South Africa is leaving the International Criminal Court, sparking speculation that other African nations could follow suit and quit the court. Justice Minister Michael Masutha confirmed the decision in a televised press briefing Oct. 21. The decision was taken by South Africa’s executive and will be finalized in a year, he said. Just last week, Burundi decided to withdraw from the ICC.

African leaders have long complained that the ICC is biased against them, even though South Africa and many African states were founding members of the court, based in The Hague in the Netherlands. The court was founded to help prosecute war crimes, genocide and crimes against humanity that would often be ignored in individual countries because the crimes implicated high-ranking military or political leaders.

South African minister Masutha said the decision was motivated by a Supreme Court ruling related to the visit of Sudan’s president Omar al-Bashir, who is wanted by the court. The minister said the country’s membership of the ICC was at odds with its obligations to provide diplomatic immunity to visiting dignitaries. He also said the country’s membership in the ICC made negotiating peace on the continent more difficult, without saying how or why. South Africa would maintain its commitment to human rights through other international bodies such as the African Union, Masutha said.

The country’s minister of international affairs gave notice to the United Nations on Oct. 19, according to a letter obtained by the Associated Press.

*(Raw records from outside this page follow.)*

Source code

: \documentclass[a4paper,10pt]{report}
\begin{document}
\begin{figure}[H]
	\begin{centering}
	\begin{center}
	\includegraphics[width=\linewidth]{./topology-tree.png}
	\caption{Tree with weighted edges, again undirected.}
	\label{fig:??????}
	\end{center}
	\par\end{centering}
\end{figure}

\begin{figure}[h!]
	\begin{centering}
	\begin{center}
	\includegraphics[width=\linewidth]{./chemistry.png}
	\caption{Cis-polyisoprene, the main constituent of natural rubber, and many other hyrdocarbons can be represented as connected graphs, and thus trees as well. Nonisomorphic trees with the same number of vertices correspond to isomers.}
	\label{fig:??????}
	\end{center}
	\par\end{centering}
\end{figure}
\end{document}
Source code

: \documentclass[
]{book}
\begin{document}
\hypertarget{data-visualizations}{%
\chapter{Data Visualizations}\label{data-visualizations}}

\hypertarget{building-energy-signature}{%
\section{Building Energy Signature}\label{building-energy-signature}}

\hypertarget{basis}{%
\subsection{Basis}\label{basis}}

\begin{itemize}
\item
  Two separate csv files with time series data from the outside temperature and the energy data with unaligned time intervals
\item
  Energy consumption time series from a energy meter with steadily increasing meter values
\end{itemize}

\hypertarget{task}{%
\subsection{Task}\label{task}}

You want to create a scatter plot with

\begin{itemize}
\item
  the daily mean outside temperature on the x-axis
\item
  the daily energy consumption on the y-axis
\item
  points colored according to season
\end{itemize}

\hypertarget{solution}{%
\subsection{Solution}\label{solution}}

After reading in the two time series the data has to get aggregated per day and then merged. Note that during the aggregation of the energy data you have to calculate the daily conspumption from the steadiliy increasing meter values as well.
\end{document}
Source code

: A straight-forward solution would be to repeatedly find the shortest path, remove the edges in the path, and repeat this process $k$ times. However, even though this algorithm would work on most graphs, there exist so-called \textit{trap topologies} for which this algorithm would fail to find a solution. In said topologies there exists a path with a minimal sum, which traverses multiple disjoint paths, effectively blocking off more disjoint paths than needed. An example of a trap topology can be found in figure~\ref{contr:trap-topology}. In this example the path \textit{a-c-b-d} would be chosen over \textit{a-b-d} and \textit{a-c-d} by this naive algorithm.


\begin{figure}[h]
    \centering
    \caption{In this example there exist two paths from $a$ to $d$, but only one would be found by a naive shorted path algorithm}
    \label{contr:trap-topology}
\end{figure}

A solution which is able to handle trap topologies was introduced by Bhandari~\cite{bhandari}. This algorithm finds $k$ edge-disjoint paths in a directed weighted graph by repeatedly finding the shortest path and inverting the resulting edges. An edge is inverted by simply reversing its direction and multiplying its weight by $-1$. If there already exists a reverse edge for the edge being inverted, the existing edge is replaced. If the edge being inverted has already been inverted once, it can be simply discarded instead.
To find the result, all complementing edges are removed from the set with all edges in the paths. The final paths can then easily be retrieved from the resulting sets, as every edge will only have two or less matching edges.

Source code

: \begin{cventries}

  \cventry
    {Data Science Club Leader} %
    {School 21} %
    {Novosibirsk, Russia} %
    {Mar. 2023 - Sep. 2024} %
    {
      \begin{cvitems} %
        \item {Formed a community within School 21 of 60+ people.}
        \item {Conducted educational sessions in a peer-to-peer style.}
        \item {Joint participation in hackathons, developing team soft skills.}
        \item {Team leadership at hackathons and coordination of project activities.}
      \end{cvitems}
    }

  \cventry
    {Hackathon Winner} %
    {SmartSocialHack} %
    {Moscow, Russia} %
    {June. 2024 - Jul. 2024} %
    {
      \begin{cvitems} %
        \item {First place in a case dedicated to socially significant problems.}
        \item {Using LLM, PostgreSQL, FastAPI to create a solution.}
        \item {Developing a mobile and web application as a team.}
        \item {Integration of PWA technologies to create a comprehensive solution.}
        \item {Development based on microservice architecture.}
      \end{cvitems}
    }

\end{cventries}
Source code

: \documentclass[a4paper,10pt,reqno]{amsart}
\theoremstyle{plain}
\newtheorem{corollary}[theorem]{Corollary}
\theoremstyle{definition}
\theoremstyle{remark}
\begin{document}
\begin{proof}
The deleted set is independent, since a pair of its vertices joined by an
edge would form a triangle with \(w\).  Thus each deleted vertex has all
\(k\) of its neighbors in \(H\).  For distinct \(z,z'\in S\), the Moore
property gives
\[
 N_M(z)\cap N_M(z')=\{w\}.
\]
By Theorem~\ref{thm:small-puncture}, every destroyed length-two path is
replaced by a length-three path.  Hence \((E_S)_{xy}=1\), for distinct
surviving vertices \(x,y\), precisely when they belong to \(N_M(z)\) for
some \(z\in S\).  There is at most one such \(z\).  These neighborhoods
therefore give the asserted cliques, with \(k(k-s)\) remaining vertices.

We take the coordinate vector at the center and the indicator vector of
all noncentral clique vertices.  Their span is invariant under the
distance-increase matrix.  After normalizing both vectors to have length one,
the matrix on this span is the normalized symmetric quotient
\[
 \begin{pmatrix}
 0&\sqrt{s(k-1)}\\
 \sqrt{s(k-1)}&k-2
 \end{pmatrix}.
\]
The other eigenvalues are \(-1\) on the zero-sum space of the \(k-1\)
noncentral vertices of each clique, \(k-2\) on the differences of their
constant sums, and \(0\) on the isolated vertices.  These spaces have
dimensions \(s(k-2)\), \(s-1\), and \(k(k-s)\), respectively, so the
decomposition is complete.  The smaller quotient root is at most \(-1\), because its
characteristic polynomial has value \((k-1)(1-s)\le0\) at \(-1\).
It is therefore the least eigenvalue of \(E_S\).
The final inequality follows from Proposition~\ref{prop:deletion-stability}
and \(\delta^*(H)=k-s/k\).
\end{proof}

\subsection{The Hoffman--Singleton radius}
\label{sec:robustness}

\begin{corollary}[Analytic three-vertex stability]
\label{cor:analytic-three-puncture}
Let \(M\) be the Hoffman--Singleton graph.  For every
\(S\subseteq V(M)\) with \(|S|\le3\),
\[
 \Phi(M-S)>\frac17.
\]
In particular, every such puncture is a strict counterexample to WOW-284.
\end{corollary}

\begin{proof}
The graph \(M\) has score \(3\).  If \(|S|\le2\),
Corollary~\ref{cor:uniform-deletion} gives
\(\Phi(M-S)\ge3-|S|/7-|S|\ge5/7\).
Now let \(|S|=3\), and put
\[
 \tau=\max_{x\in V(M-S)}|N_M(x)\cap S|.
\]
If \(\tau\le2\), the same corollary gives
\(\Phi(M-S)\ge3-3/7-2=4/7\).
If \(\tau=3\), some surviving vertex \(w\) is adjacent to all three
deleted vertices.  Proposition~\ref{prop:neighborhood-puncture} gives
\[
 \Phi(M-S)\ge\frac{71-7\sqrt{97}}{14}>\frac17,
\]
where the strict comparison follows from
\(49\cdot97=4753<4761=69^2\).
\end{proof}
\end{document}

“The Republic of South Africa has found that its obligations with respect to the peaceful resolution of conflicts at times are incompatible with the interpretation given by the International Criminal Court,” the notice reads. South Africa ratified the Rome Statute, the law enacting the powers of the court, in 2000.

South Africa flouted ICC rules last year when the country hosted al-Bashir during the African Union summit. Al-Bashir is wanted for atrocities committed during the Darfur conflict, in which at least 300,000 people are believed to have been killed. Under court rules, South Africa should have surrendered the Sudanese president to officials in The Hague.

A South African judge ordered that al-Bashir be prevented from leaving South Africa after lawyers at the Southern Africa Litigation Centre brought an urgent interdict to the court to compel the government to arrest al-Bashir. South African officials ignored the ruling and allowed al-Bashir to return to Sudan.

After years of accusing the ICC of targeting them, African leaders are now taking action even though many ICC cases are brought by African citizens. Burundi became the first country to begin withdrawal last week when the country’s parliament voted in favor of leaving the ICC on Oct. 12. The ICC is investigating electoral violence in Burundi that left dozens dead and extended president Pierre Nkurunziza’s rule.

Kenyan lawmakers tabled a bill in parliament in June to withdraw from the court after president Uhuru Kenyatta and deputy president William Ruto faced charges related to electoral violence in 2007 and 2008. Those charges were later withdrawn.

Human rights activists are alarmed at the withdrawals. “It’s important both for South Africa and the region that this runaway train be slowed down,” Dewa Mavhinga, a senior researcher with Human Rights Watch in southern Africa, said in a statement.